Within the listing below, filter for "provider" and copy every matching line.

====

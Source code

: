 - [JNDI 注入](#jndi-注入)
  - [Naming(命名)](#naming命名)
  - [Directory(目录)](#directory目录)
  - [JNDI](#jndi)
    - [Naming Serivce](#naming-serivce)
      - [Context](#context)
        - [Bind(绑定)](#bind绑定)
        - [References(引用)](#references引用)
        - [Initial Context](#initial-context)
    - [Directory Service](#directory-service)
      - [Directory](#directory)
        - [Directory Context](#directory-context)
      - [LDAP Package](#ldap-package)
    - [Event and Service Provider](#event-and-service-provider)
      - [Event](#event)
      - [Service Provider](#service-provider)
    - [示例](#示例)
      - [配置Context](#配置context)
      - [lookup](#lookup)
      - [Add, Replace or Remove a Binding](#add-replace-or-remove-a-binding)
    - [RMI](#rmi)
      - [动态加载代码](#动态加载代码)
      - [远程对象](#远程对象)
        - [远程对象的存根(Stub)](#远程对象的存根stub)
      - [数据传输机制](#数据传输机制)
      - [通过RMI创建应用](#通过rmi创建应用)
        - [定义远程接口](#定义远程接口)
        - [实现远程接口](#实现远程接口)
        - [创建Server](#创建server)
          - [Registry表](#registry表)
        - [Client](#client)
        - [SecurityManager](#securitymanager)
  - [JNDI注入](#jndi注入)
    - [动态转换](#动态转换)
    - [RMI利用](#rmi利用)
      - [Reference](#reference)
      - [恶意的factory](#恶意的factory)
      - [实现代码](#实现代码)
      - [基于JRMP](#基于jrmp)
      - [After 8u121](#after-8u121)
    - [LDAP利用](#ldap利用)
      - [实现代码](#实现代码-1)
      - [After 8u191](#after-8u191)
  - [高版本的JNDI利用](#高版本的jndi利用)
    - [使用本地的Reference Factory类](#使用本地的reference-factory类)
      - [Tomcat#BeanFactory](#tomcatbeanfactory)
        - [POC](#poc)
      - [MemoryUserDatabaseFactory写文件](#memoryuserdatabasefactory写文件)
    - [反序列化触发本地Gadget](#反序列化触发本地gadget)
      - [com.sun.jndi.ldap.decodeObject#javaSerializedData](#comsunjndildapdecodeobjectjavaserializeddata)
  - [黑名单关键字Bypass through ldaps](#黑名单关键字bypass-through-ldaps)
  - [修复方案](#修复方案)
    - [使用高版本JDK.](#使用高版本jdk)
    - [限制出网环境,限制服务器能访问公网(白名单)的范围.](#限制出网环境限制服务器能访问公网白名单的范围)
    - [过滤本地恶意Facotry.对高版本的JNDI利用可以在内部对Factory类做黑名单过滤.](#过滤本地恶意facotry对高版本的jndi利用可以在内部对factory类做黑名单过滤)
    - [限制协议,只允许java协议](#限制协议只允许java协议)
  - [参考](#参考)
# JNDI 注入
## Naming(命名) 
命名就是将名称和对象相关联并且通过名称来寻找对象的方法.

====

*Solution for this exercise:*
    - [Event and Service Provider](#event-and-service-provider)
      - [Service Provider](#service-provider)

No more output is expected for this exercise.